EXERCISE BRIEF
Take the line containing "if the above fails use option **b)**" as the first and the last line of the records below as the end, and please set down only what lies between them exactly, both ends included.

━━━━━ THE RECORDS

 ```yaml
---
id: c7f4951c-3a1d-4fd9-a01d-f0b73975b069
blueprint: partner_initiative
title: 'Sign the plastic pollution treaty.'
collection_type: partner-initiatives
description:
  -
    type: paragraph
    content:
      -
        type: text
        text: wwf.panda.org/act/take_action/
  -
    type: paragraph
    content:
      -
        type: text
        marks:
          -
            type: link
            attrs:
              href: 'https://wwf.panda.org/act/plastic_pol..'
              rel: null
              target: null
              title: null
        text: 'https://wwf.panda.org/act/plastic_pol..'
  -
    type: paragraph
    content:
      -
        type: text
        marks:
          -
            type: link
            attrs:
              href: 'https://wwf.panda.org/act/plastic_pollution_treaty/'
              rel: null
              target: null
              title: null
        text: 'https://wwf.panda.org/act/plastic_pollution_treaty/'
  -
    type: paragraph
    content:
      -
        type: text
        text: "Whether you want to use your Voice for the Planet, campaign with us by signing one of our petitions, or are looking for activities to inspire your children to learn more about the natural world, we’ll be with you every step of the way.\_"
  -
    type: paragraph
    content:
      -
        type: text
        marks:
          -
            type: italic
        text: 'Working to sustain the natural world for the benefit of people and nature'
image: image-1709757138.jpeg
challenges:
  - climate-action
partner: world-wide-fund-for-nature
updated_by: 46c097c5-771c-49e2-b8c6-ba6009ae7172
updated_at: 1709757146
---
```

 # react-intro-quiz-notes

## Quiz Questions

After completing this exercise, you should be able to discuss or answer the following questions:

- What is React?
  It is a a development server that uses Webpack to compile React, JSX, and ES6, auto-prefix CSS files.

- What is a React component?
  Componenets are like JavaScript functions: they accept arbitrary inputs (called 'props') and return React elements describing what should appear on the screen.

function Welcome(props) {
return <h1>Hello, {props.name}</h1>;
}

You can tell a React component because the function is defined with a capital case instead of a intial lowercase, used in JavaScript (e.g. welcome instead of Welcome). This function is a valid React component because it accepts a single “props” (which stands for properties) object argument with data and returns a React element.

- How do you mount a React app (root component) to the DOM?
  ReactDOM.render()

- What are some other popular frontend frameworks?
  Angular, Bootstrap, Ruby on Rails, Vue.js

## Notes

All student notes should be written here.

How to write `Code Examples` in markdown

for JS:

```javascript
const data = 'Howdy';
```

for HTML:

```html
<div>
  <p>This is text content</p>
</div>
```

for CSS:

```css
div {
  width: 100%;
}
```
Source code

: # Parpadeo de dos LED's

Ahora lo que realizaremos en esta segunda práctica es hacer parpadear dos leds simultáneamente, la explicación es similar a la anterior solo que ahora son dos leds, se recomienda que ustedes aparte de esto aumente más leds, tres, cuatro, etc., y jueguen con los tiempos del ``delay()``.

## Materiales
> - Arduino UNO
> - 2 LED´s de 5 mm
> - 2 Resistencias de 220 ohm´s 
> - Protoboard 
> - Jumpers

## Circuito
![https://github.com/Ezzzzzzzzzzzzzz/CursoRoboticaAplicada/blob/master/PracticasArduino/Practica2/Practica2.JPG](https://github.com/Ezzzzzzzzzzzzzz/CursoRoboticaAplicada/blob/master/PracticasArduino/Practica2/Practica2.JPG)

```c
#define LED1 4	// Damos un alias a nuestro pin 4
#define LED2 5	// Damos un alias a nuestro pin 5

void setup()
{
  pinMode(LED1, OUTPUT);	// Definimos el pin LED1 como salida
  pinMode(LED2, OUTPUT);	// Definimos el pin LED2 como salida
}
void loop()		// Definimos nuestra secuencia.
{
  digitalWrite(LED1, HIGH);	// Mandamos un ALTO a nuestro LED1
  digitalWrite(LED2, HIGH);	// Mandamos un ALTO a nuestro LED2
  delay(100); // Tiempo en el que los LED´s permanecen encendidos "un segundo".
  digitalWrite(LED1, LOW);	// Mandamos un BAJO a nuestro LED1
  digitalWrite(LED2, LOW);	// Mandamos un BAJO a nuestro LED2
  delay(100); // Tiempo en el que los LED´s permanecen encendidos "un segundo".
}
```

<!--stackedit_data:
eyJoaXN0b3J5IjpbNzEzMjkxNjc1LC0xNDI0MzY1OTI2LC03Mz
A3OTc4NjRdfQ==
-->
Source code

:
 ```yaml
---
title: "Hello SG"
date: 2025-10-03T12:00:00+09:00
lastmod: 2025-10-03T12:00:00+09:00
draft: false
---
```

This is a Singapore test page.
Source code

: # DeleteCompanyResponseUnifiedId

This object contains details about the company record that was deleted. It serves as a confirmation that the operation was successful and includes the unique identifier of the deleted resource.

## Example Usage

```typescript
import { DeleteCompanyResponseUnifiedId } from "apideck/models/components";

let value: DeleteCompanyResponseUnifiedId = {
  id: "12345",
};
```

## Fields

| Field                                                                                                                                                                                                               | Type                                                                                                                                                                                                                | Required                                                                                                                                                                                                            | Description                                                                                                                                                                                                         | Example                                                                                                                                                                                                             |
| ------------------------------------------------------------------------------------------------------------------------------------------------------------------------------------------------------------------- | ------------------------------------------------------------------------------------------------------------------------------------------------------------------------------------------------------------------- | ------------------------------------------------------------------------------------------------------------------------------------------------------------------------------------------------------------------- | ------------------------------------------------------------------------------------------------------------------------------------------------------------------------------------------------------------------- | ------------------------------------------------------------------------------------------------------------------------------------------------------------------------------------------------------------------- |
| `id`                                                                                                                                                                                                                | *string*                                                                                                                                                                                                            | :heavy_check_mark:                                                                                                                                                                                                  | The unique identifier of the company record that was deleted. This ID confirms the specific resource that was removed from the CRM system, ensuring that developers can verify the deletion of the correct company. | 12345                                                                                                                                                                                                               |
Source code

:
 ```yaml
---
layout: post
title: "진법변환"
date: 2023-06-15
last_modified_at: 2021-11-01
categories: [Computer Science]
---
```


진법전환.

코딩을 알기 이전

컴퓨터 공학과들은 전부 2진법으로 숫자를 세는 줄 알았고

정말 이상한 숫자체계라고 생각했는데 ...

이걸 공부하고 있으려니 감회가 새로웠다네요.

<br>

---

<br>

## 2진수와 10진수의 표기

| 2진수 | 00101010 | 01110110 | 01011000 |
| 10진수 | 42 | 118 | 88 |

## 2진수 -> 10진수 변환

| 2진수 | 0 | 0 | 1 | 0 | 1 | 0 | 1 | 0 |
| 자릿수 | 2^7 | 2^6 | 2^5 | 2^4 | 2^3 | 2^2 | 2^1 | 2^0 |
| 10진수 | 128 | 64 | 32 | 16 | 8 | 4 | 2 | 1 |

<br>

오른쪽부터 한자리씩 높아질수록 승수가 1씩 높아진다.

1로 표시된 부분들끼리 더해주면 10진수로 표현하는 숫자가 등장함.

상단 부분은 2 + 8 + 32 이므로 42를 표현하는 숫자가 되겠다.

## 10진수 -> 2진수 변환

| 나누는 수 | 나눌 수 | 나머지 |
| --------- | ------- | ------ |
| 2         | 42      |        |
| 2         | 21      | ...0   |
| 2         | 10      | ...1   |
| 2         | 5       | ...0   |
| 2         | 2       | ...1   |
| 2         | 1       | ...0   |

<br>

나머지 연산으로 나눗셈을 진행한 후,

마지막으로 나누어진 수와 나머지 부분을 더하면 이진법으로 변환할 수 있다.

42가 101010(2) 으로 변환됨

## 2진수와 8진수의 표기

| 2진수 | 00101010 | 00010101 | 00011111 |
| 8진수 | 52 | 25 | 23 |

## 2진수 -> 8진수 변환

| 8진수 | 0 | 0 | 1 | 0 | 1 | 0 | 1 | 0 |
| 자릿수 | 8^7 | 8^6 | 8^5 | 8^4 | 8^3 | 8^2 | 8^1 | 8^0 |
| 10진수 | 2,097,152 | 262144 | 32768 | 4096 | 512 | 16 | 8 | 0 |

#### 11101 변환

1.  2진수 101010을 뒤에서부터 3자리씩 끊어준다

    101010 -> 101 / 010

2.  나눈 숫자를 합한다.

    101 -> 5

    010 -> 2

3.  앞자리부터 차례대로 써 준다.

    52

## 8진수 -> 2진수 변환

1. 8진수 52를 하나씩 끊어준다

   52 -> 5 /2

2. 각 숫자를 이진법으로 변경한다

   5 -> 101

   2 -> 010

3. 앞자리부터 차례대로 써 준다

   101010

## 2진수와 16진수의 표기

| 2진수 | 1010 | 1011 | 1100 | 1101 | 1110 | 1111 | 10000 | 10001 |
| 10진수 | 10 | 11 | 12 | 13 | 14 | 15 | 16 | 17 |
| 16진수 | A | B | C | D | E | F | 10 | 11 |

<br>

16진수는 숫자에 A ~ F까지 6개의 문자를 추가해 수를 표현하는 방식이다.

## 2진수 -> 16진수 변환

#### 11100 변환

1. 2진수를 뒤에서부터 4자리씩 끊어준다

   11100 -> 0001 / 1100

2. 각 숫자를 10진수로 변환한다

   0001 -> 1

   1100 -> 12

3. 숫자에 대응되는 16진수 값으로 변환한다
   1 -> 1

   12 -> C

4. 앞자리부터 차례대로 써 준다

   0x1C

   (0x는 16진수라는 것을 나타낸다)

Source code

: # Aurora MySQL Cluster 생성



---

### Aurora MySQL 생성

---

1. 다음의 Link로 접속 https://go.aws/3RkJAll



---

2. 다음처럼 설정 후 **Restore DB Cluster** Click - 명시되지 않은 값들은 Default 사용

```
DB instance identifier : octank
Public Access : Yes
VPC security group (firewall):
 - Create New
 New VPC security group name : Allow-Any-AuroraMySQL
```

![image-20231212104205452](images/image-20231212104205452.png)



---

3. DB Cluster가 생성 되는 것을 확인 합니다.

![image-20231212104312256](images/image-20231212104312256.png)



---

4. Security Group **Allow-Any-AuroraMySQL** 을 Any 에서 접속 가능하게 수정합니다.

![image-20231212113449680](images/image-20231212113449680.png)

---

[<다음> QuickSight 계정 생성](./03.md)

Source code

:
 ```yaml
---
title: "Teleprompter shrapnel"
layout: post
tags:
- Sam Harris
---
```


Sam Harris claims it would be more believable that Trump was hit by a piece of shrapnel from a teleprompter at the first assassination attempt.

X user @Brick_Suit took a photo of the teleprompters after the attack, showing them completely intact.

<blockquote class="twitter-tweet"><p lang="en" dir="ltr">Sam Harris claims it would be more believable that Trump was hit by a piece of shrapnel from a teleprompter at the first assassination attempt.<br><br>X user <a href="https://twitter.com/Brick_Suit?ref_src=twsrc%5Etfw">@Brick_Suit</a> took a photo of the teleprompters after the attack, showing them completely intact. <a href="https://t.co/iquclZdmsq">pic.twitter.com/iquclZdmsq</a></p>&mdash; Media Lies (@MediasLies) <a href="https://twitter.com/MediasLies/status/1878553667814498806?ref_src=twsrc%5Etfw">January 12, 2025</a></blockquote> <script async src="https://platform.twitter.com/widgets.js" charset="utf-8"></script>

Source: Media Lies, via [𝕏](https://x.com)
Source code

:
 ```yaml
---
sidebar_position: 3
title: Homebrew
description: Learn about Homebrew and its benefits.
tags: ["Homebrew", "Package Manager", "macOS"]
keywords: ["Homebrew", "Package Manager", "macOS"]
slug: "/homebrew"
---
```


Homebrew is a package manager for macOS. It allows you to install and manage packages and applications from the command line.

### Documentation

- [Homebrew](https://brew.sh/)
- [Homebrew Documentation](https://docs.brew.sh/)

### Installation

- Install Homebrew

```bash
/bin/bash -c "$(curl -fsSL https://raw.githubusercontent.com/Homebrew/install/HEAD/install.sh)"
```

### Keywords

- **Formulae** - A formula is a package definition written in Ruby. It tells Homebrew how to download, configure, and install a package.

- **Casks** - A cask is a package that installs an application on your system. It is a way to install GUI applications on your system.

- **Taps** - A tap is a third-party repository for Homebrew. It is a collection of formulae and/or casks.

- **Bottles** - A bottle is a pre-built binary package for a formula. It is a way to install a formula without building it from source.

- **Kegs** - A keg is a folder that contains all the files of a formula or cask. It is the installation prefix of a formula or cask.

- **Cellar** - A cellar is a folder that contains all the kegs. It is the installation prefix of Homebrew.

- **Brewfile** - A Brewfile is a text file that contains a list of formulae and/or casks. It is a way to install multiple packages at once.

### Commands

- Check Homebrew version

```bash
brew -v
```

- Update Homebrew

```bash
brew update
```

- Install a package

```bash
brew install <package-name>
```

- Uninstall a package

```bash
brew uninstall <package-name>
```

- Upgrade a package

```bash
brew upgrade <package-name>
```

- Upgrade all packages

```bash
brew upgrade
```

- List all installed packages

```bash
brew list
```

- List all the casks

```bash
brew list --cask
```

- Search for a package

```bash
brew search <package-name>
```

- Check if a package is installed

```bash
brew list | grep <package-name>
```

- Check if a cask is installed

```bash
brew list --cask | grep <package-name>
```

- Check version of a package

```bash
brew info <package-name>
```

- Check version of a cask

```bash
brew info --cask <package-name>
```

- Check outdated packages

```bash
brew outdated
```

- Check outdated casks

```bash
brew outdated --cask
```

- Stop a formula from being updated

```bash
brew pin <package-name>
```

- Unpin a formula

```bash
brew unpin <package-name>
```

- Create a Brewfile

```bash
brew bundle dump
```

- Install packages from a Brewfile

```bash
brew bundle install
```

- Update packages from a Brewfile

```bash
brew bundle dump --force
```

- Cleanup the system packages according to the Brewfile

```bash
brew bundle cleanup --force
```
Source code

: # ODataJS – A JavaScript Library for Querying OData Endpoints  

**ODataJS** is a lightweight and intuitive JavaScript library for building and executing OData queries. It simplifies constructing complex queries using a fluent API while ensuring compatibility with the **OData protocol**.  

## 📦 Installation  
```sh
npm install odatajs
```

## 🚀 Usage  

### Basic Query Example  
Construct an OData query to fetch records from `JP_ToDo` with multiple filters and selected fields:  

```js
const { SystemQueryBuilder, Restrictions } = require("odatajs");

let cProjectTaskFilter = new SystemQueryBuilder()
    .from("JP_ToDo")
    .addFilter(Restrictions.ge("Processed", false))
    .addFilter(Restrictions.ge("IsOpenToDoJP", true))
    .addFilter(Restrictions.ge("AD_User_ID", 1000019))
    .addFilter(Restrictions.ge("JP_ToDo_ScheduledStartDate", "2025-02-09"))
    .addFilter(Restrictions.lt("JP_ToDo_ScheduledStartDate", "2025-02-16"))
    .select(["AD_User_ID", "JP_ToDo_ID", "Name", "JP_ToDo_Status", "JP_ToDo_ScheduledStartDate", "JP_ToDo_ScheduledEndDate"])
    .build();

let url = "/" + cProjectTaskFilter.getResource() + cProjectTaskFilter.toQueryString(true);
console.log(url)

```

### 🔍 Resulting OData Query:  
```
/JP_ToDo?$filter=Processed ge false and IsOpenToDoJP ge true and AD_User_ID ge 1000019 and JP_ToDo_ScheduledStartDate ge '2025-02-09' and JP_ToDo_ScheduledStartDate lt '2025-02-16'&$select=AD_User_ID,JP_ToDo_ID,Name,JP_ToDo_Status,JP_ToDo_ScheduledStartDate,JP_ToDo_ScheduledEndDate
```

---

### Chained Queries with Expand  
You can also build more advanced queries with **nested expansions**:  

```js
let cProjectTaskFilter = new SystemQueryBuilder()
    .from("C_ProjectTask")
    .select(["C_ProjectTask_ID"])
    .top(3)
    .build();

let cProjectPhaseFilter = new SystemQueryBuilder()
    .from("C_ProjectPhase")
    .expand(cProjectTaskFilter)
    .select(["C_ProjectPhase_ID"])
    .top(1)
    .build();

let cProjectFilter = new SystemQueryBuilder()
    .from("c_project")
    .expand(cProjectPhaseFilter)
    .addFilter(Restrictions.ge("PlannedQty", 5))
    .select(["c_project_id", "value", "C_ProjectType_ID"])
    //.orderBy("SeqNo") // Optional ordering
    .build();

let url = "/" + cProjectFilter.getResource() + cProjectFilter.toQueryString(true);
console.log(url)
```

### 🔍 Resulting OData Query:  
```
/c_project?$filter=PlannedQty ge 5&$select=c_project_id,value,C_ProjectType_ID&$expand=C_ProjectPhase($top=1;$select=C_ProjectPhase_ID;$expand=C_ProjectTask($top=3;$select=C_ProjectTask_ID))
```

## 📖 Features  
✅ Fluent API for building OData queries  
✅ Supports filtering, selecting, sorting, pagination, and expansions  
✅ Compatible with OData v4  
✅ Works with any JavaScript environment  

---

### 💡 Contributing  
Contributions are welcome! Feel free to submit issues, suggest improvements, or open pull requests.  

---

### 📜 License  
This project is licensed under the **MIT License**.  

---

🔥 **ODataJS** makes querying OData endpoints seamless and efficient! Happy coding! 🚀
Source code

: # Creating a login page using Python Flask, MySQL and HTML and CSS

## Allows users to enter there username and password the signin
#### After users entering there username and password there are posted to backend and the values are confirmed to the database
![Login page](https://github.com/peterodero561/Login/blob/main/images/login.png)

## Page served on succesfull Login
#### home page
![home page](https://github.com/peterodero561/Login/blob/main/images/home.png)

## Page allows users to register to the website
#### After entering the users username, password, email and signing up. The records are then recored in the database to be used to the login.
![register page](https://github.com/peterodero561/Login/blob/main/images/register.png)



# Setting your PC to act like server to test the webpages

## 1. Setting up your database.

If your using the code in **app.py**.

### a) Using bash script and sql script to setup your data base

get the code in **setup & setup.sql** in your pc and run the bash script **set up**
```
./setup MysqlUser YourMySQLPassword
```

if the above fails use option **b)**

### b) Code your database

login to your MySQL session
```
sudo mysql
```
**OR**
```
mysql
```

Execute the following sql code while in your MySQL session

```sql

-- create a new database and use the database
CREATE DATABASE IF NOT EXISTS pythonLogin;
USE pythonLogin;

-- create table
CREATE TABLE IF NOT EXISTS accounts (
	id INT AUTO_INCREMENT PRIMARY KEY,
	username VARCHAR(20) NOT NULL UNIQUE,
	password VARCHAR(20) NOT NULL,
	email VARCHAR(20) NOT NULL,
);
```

━━━━━━━━━━

SOLUTION TO THE EXERCISE
if the above fails use option **b)**

### b) Code your database

login to your MySQL session
```
sudo mysql
```
**OR**
```
mysql
```

Execute the following sql code while in your MySQL session

```sql

-- create a new database and use the database
CREATE DATABASE IF NOT EXISTS pythonLogin;
USE pythonLogin;

-- create table
CREATE TABLE IF NOT EXISTS accounts (
	id INT AUTO_INCREMENT PRIMARY KEY,
	username VARCHAR(20) NOT NULL UNIQUE,
	password VARCHAR(20) NOT NULL,
	email VARCHAR(20) NOT NULL,
);
```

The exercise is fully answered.